Exercise>
Print word for word the first line of the records below and every following line through the one containing "particularly their vocabulary"; print nothing else.

(Dataset entries)

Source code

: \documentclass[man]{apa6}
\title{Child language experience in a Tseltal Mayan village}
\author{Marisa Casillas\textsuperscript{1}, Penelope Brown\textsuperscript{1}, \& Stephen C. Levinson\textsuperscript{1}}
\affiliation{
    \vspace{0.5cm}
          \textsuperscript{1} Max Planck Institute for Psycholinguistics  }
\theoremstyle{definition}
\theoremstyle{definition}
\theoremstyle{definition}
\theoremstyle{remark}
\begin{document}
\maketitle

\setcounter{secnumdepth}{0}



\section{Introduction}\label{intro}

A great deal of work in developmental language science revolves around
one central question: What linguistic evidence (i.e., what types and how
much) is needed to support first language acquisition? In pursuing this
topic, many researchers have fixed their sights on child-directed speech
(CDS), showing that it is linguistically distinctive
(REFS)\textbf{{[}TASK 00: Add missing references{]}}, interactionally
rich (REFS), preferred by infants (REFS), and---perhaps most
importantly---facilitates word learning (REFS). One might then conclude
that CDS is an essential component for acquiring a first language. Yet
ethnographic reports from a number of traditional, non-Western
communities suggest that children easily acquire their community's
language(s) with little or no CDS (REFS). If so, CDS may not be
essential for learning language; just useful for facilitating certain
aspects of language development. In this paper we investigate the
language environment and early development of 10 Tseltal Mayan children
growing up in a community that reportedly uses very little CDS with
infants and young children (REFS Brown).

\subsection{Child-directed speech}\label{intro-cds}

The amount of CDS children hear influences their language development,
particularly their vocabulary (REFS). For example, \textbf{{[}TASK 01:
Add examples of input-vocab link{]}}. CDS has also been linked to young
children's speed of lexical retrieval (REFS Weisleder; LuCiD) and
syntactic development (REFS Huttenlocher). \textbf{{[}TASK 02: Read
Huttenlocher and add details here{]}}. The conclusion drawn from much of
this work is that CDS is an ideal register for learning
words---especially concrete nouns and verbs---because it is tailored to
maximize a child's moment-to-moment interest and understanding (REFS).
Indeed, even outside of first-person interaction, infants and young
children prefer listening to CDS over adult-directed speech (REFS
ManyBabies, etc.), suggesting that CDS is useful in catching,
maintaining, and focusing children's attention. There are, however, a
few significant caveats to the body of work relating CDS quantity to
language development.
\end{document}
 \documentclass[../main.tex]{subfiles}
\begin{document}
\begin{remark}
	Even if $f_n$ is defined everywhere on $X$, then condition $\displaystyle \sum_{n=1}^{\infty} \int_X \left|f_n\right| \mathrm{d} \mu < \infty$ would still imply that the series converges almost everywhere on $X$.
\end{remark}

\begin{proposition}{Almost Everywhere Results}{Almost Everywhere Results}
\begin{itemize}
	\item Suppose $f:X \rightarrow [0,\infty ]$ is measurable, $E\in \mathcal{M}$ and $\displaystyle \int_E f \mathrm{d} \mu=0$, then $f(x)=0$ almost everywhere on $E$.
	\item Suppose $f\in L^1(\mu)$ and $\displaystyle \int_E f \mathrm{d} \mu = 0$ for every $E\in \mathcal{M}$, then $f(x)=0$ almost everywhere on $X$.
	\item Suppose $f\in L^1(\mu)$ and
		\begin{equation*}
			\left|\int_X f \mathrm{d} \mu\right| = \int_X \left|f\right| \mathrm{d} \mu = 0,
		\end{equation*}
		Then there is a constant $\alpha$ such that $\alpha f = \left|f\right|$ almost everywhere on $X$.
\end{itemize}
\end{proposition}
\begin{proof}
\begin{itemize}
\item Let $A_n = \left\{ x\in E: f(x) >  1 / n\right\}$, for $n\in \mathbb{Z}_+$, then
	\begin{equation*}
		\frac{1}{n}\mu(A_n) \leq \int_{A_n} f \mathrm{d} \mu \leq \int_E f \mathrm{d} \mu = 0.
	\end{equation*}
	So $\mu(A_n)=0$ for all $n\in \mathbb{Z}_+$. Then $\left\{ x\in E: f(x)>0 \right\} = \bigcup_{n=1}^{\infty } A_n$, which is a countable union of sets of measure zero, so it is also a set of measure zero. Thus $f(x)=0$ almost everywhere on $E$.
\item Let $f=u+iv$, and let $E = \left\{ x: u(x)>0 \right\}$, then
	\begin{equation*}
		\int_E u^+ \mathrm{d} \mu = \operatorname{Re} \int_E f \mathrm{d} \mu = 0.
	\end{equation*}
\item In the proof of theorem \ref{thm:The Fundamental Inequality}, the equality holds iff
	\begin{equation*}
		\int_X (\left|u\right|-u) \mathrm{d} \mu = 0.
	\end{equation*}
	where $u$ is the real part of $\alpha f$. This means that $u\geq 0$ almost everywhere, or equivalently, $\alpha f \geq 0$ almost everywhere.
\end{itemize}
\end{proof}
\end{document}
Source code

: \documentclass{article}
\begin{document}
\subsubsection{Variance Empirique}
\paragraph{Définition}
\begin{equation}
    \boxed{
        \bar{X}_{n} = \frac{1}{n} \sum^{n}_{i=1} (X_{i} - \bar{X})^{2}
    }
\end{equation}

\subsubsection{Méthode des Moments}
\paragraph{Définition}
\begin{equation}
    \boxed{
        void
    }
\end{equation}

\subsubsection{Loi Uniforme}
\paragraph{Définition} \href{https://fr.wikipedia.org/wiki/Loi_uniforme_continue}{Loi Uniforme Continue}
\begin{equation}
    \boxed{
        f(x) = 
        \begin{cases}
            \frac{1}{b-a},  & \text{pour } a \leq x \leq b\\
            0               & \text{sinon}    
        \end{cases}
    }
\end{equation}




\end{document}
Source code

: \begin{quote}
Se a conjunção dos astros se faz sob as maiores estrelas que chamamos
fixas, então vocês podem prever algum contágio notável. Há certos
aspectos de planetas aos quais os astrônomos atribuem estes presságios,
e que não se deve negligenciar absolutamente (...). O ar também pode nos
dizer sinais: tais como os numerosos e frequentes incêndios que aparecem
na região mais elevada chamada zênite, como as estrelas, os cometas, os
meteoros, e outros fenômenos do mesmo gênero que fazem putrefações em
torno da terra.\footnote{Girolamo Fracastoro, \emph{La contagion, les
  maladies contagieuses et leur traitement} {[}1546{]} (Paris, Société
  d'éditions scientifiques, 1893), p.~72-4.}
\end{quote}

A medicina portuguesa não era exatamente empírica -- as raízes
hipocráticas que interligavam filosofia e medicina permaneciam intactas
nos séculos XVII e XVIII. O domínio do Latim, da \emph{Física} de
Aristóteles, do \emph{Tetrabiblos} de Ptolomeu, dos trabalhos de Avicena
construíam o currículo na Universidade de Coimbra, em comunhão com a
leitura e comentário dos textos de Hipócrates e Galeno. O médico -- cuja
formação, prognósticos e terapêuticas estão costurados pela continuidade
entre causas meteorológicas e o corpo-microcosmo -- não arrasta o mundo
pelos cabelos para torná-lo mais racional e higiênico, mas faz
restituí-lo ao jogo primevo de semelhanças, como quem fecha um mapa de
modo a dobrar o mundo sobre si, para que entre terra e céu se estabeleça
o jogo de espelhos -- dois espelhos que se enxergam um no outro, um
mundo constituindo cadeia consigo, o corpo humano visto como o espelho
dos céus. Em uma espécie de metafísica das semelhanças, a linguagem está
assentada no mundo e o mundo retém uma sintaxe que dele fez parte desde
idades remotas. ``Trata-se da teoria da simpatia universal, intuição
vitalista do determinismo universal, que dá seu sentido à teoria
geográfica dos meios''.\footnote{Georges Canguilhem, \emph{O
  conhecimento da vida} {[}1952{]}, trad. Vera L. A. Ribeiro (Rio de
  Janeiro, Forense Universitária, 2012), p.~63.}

Task result>
Source code

: \documentclass[man]{apa6}
\title{Child language experience in a Tseltal Mayan village}
\author{Marisa Casillas\textsuperscript{1}, Penelope Brown\textsuperscript{1}, \& Stephen C. Levinson\textsuperscript{1}}
\affiliation{
    \vspace{0.5cm}
          \textsuperscript{1} Max Planck Institute for Psycholinguistics  }
\theoremstyle{definition}
\theoremstyle{definition}
\theoremstyle{definition}
\theoremstyle{remark}
\begin{document}
\maketitle

\setcounter{secnumdepth}{0}



\section{Introduction}\label{intro}

A great deal of work in developmental language science revolves around
one central question: What linguistic evidence (i.e., what types and how
much) is needed to support first language acquisition? In pursuing this
topic, many researchers have fixed their sights on child-directed speech
(CDS), showing that it is linguistically distinctive
(REFS)\textbf{{[}TASK 00: Add missing references{]}}, interactionally
rich (REFS), preferred by infants (REFS), and---perhaps most
importantly---facilitates word learning (REFS). One might then conclude
that CDS is an essential component for acquiring a first language. Yet
ethnographic reports from a number of traditional, non-Western
communities suggest that children easily acquire their community's
language(s) with little or no CDS (REFS). If so, CDS may not be
essential for learning language; just useful for facilitating certain
aspects of language development. In this paper we investigate the
language environment and early development of 10 Tseltal Mayan children
growing up in a community that reportedly uses very little CDS with
infants and young children (REFS Brown).

\subsection{Child-directed speech}\label{intro-cds}

The amount of CDS children hear influences their language development,
particularly their vocabulary (REFS). For example, \textbf{{[}TASK 01:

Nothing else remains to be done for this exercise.